Seelen aus Stein
- Heyne
- Erschienen: Januar 2004
- 5
- New York: Bantam, 2001, Titel: 'Watchers of time', Seiten: 339, Originalsprache
- München: Heyne, 2004, Seiten: 400, Übersetzt: Uschi Gnade
Charles Todd verdient es, dass man seinen Krimis Beachtung schenkt
Das Autorengespann Charles Todd, bestehend aus Mutter und Sohn, bindet zwei zentrale Themen in die Geschichte mit ein, die in den Folgejahren des Ersten Weltkrieges spielt:
- Untergang der Titanic 1912
May Trent ist eine der wenigen, die den Untergang der Titanic überlebt haben, aber sie kommt nicht von den Gespenstern los und hat jegliche Erinnerung an das Unglück verloren.
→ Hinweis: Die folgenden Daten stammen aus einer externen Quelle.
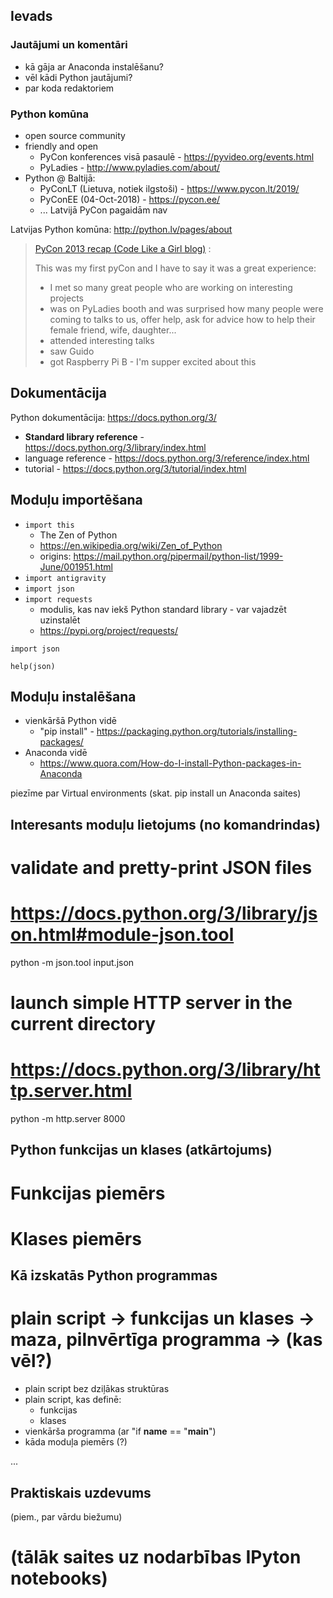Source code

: ## Ievads

### Jautājumi un komentāri

  - kā gāja ar Anaconda instalēšanu?
  - vēl kādi Python jautājumi?
  - par koda redaktoriem

### Python komūna 

  - open source community
  - friendly and open
    - PyCon konferences visā pasaulē - https://pyvideo.org/events.html
    - PyLadies - http://www.pyladies.com/about/
  - Python @ Baltijā:
    - PyConLT (Lietuva, notiek ilgstoši) - https://www.pycon.lt/2019/
    - PyConEE (04-Oct-2018) - https://pycon.ee/
    - ... Latvijā PyCon pagaidām nav 

Latvijas Python komūna:
http://python.lv/pages/about

> [PyCon 2013 recap (Code Like a Girl blog)](http://melitamihaljevic.blogspot.com/2013/03/pycon-2013-recap.html) :
> 
> This was my first pyCon and I have to say it was a great experience:
> 
> * I met so many great people who are working on interesting projects
> * was on PyLadies booth and was surprised how many people were coming to talks to us, offer help, ask for advice how to help their female friend, wife, daughter...
> * attended interesting talks
> * saw Guido
> * got Raspberry Pi B - I'm supper excited about this

## Dokumentācija

Python dokumentācija:
https://docs.python.org/3/

- **Standard library reference** - https://docs.python.org/3/library/index.html
- language reference - https://docs.python.org/3/reference/index.html
- tutorial - https://docs.python.org/3/tutorial/index.html

## Moduļu importēšana

- `import this`
  - The Zen of Python
  - https://en.wikipedia.org/wiki/Zen_of_Python
  - origins: https://mail.python.org/pipermail/python-list/1999-June/001951.html
- `import antigravity`
- `import json`
- `import requests`
  - modulis, kas nav iekš Python standard library - var vajadzēt uzinstalēt
  - https://pypi.org/project/requests/

```
import json

help(json)
```

## Moduļu instalēšana

- vienkāršā Python vidē
  - "pip install" - https://packaging.python.org/tutorials/installing-packages/ 
- Anaconda vidē 
  - https://www.quora.com/How-do-I-install-Python-packages-in-Anaconda

piezīme par Virtual environments (skat. pip install un Anaconda saites)

## Interesants moduļu lietojums (no komandrindas)

# validate and pretty-print JSON files
#    https://docs.python.org/3/library/json.html#module-json.tool
python -m json.tool input.json

# launch simple HTTP server in the current directory
#    https://docs.python.org/3/library/http.server.html
python -m http.server 8000



## Python funkcijas un klases (atkārtojums)

# Funkcijas piemērs

# Klases piemērs



## Kā izskatās Python programmas

# plain script -> funkcijas un klases -> maza, pilnvērtīga programma -> (kas vēl?)

- plain script bez dziļākas struktūras
- plain script, kas definē:
  - funkcijas
  - klases
- vienkārša programma (ar "if __name__ == "__main__")
- kāda moduļa piemērs (?)



...


## Praktiskais uzdevums

(piem., par vārdu biežumu)


# (tālāk saites uz nodarbības IPyton notebooks)
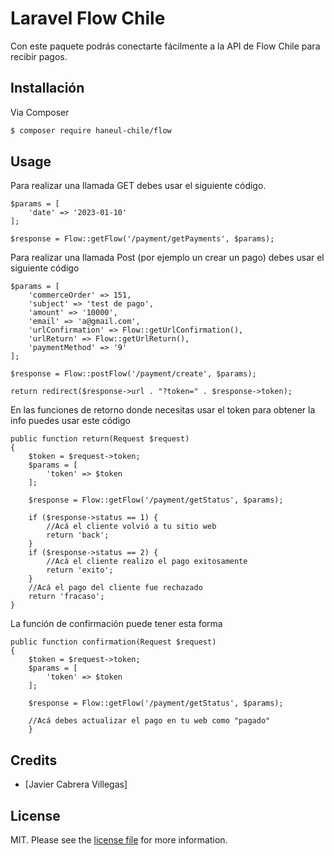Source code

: # Laravel Flow Chile

Con este paquete podrás conectarte fácilmente a la API de Flow Chile para recibir pagos.

## Installación

Via Composer

``` bash
$ composer require haneul-chile/flow
```

## Usage

Para realizar una llamada GET debes usar el siguiente código.

```
$params = [
    'date' => '2023-01-10'
];

$response = Flow::getFlow('/payment/getPayments', $params);
```

Para realizar una llamada Post (por ejemplo un crear un pago) debes usar el siguiente código

```
$params = [
    'commerceOrder' => 151,
    'subject' => 'test de pago',
    'amount' => '10000',
    'email' => 'a@gmail.com',
    'urlConfirmation' => Flow::getUrlConfirmation(),
    'urlReturn' => Flow::getUrlReturn(),
    'paymentMethod' => '9'
];

$response = Flow::postFlow('/payment/create', $params);

return redirect($response->url . "?token=" . $response->token);
```

En las funciones de retorno donde necesitas usar el token para obtener la info puedes usar este código

```
public function return(Request $request)
{
    $token = $request->token;
    $params = [
        'token' => $token
    ];

    $response = Flow::getFlow('/payment/getStatus', $params);

    if ($response->status == 1) {
        //Acá el cliente volvió a tu sitio web
        return 'back';
    }
    if ($response->status == 2) {
        //Acá el cliente realizo el pago exitosamente
        return 'exito';
    }
    //Acá el pago del cliente fue rechazado
    return 'fracaso';
}
```

La función de confirmación puede tener esta forma

```
public function confirmation(Request $request)
{
    $token = $request->token;
    $params = [
        'token' => $token
    ];

    $response = Flow::getFlow('/payment/getStatus', $params);

    //Acá debes actualizar el pago en tu web como "pagado"
    }
```

## Credits

- [Javier Cabrera Villegas]

## License

MIT. Please see the [license file](license.md) for more information.
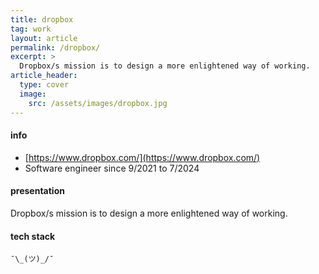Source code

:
 ```yaml
---
title: dropbox
tag: work
layout: article
permalink: /dropbox/
excerpt: >
  Dropbox/s mission is to design a more enlightened way of working.
article_header:
  type: cover
  image:
    src: /assets/images/dropbox.jpg
---
```


#### info

- [https://www.dropbox.com/](https://www.dropbox.com/)
- Software engineer since 9/2021 to 7/2024

#### presentation

Dropbox/s mission is to design a more enlightened way of working.

#### tech stack

```
¯\_(ツ)_/¯
```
- Erster Weltkrieg 1914-1919
Peter Henderson hat als Heckenschütze seinem Land gedient und wird nach seiner Rückkehr von seiner Familie und von den Dorfbewohnern gemieden, weil Heckenschützen als Feiglinge angesehen werden, da sie dem Feind nicht von Angesicht zu Angesicht gegenübergestanden haben.
Und der Protagonist selbst? Inspector Ian Rutledge hat sein eigenes Päckchen zu tragen. Er hat an der Front einen seiner ihm unterstellen Soldaten wegen Befehlsverweigerung erschossen und Hamish MacLeod ist nun immer bei ihm - als Stimme in seinem Kopf.
Zwei Priester
Dass Herbert Baker auf seinem Sterbebett nach dem katholischen Priester verlangt, obwohl er der anglikanischen Kirche angehört, beunruhigt seine Familie. Als zwei Wochen später eben dieser Pater James in der Pfarrei tot aufgefunden wird, gerät die Dorfgemeinschaft in Aufruhr. Da die Einnahmen des letzten Kirchenbasars aus dem Arbeitszimmer gestohlen wurden, geht der örtliche Inspector davon aus, dass der Dieb von seinem Opfer überrascht wurde und den Pater niederschlug. Es ist nicht nur für ihn undenkbar, dass jemand aus dem Dorf der Mörder sein könnte. Inspector Rutledge von Scotland Yard soll einen Anstandsbesuch in Osterley machen, um den Bischoff zu beruhigen und er ist nur zu gern bereit, London zu verlassen. Eine Verhaftung wurde gerade vorgenommen, ein Mann, der auf dem Wohltätigkeitsbasar als Starker Mann aufgetreten war. Der Fall scheint gelöst, doch Rutledge gibt sich damit nicht zufrieden.
Die Stimme im Kopf
Zunächst ist es gewöhnungsbedürftig, dass der Inspector nie allein zu sein scheint, doch an Hamishs Allgegenwärtigkeit gewöhnt man sich schnell. Hamish sagt ihm Dinge, die er sicht nicht eingestehen will, spielt advocatus diaboli und ist für den Leser so greifbar, dass man meint, statt eines Einzelnen würde ein Team ermitteln. Und dabei ist Ian Rutledge extrem einsam. Auch für ihn ist Hamish so real, so dass er sich nicht traut, sich nach ihm umzusehen. Erstaunlich ist, dass er meint, es wäre kaum möglich, dass jemand auf Hamishs angestammten Platz auf der Rückbank seines Autos sitzt.
Düster ist die Stimmung, melancholisch ist der Grundtenor dieses Buches, nicht nur durch die Zeit, in der "Seelen aus Stein" angesiedelt ist. Die Idee mit dem Assistenten, der keiner ist, ist ungewöhnlich. Anders als im Vorgänger "Auf dünnem Eis" sind die Dinge plausibler, der Plot ist aus einem Guss, obwohl er aus der Feder zweier Autoren stammt. Was sich jedoch wiederholt: auch hier lässt die eingeschworene Dorfgemeinschaft niemanden hinter die Fassade blicken, Rutledge ist und bleibt ein Außenseiter. Wer ein Faible für historische Krimis hat, sollte sich dieses Buch nicht entgehen lassen, aber auch sonst verdient es Charles Todd, dass man den Krimis Beachtung schenkt. Die Atmosphäre wird glaubhaft und packend geschildert und obwohl sich die erste Hälfte für meinen Geschmack zu sehr schleppt, da so gar nichts passiert, muss man weiterlesen - und wird am Ende belohnt.